> WHAT YOU HAVE TO DO
Both the line below containing "## License & Copyright" and the line containing "Copyright remains at", along with every line between them, should be repeated exactly; no other line belongs in the answer.
-- Opening Marker --
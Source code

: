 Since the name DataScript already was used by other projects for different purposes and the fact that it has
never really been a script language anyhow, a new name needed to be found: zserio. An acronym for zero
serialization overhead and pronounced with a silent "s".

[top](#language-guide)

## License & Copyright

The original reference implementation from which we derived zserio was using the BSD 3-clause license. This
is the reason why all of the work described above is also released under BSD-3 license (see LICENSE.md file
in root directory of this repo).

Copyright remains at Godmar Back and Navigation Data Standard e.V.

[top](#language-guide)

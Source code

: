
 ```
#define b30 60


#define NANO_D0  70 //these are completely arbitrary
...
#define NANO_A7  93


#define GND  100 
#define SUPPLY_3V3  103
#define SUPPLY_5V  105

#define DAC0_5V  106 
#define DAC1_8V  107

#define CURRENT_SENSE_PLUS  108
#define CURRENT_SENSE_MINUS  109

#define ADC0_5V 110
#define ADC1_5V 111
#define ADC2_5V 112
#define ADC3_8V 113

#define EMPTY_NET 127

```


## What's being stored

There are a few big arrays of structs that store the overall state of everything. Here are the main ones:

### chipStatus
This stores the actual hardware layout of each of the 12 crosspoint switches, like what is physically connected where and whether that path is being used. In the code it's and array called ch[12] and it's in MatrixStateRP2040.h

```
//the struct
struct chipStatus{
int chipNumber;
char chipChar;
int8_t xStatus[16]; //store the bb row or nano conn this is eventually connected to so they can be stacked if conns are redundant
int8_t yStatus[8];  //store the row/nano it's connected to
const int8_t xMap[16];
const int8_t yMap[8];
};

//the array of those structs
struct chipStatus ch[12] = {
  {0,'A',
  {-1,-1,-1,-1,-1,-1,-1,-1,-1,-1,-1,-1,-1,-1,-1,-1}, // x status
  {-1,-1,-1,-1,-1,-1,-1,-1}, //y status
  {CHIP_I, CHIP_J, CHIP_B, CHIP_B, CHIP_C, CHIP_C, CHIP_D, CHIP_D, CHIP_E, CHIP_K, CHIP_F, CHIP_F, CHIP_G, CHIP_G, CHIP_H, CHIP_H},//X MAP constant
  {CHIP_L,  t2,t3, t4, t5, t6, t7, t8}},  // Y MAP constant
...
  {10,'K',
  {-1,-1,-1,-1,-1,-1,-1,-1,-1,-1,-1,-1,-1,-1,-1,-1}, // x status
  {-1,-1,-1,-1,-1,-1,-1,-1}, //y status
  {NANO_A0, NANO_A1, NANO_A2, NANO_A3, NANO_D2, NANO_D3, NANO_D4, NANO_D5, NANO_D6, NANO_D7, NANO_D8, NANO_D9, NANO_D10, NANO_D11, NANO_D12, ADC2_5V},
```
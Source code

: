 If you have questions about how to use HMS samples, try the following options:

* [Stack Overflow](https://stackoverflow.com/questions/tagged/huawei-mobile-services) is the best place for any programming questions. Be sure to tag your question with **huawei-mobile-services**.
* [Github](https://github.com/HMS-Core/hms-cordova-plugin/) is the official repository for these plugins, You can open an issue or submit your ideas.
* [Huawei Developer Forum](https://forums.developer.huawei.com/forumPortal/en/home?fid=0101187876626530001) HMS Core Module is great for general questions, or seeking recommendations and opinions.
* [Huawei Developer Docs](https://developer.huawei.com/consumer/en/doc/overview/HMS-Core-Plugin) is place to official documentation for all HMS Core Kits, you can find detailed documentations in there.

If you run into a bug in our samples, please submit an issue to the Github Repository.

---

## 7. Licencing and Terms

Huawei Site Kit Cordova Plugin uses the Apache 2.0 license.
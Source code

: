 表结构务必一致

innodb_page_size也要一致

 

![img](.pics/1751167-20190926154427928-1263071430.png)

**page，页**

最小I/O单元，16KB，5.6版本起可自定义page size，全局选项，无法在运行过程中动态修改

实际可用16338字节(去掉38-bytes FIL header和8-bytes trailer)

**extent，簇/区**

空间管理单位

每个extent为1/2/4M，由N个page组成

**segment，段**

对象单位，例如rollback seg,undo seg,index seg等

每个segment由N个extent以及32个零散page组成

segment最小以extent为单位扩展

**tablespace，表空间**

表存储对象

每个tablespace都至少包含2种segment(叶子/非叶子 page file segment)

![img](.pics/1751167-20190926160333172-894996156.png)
-- Closing Marker --
> FINAL ANSWER
## License & Copyright

The original reference implementation from which we derived zserio was using the BSD 3-clause license. This
is the reason why all of the work described above is also released under BSD-3 license (see LICENSE.md file
in root directory of this repo).

Copyright remains at Godmar Back and Navigation Data Standard e.V.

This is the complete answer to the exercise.